Enough Food for All
The answer to how to feed the growing global population has to include small-scale agriculture, not just factory farms
We share planet Earth with nearly 7.3 billion people. By 2050, there will be 9.6 billion of us, according to the United Nations. That’s a gain of one person every 15 seconds—or about 74 million more people each year—and each another mouth to feed.
Some claim we need to increase world food production by 70 percent to avoid future shortages, especially in developing countries, where the greatest population increases are expected over the next 35 years.
To deal with the problem most effectively, we need to start implementing new agricultural strategies now, says Timothy A. Wise, G05, director of the Research and Policy Program at Tufts’ Global Development and Environment Institute.
Tufts Nutrition: Do we need to increase food production by 70 percent to meet demand from a growing population?
Timothy A. Wise: Not according to the U.N. Food and Agriculture Organization. I reviewed these predictions, and their estimates show that we need to increase agricultural production—not food production—by 60 percent by 2050 and that we are generally on track to meet that need. Remember that agriculture also produces things like cotton and rubber, and in recent years, biofuels.
Can we avert a food-shortage crisis in the developing world in 2050?
If we want to make more food available, there are two very clear areas where we can focus public policy—reducing biofuel production, which would make more land and food available for human consumption, and reducing food waste. The expansion of biofuel production is sapping a very significant share of food resources and food-producing land. Up to 40 percent of the U.S. corn crop goes to ethanol production, taking corn directly away from human and animal consumption. We could change that. One possible alternative is cellulosic ethanol made from such nonfood products as corn stalks, wood chips and switchgrass.
And then there is food waste. About a third of the food that is grown is never eaten by anybody—often because it never gets to market in developing countries due to a lack of proper storage facilities or refrigeration. In developed countries, food is wasted at the household level—people throw out what they don’t consume—and at the retail level, with perfectly good fruit and vegetables rejected for purely cosmetic reasons.
Why isn’t large-scale agriculture the answer?
Our industrialized agricultural systems seem efficient because the commodities they produce are relatively cheap. But they are cheap because they fail to account for all their costs—from high emissions of greenhouse gases to water pollution from fertilizer runoff.
Most important, they do not feed the hungry. The majority of the world’s hungry are in rural areas. They aren’t fed by more commodity crops like Iowa corn. They are fed by increasing their own productivity and access to land, water and technical support. This is especially true in sub-Saharan Africa, because that is where the fastest population growth is expected; it’s where the agricultural productivity has grown the least over the years because of a lack of investment, droughts, economic downturns and military conflicts, so this is the area of greatest concern for the future.
What are the downsides of foreign investment in agriculture in the developing world?

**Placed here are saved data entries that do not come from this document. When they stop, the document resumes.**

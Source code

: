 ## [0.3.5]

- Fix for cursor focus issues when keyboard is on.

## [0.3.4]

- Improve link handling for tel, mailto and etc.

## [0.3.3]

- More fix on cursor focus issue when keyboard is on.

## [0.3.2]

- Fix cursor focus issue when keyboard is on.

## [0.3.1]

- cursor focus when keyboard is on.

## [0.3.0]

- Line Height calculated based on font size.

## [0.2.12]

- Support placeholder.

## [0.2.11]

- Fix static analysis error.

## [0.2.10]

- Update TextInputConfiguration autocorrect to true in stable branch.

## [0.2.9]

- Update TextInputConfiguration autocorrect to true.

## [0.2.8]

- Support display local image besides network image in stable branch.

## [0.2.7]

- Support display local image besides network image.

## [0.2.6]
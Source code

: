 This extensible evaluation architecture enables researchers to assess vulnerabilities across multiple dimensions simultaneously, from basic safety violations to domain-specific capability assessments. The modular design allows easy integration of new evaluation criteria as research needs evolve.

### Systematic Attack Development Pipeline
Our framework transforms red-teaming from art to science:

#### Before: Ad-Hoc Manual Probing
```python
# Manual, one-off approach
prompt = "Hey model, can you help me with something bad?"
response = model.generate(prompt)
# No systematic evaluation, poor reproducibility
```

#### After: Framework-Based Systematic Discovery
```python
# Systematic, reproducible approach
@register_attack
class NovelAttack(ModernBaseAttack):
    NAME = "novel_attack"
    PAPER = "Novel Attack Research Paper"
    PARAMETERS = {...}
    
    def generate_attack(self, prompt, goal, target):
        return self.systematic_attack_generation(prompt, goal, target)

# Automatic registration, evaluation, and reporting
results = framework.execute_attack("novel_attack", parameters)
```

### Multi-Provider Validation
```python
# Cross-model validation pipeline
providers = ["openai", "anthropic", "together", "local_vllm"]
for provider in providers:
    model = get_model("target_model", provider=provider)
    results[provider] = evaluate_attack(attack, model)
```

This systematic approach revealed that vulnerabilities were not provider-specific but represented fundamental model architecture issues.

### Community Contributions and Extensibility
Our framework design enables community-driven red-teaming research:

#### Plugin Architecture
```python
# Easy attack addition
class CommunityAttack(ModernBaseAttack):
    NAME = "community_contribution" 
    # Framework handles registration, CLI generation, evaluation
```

Governments are bending over backward to attract foreign investment, but I’ve found problems. Take Zambia. It has uncultivated land available and a lot of small-scale farmers who don’t have enough land. But the Zambian government makes the best lands available to foreigners to grow whatever they want, and what they often want to grow is for export and not for the local communities. Globally, only 11 percent of those large-scale land acquisitions end up producing food.
Is there a nation where small-scale farming is succeeding?
In Malawi there’s some very interesting work going on in what’s called “agro-ecological” farming. It’s basically working with farmers to change their production practices so they are rebuilding the quality of their soil by planting mixed crops, using animal manure and other age-old practices. That also allows them to grow a wider variety of foods, so their diets diversify, which improves their health. By cultivating different kinds of crops, small farmers can improve the soil over four to five years without as great a need for fertilizers or hybrid seeds, things that they can afford only with loans or government subsidies.
This is a much more sustainable system, and over years, these agro-ecological methods have shown dramatic productivity improvements and an increase in the variety of food crops and diets. That’s because in Malawi, the government’s priority is food production. This is just one of many examples around the world that are showing tremendous success.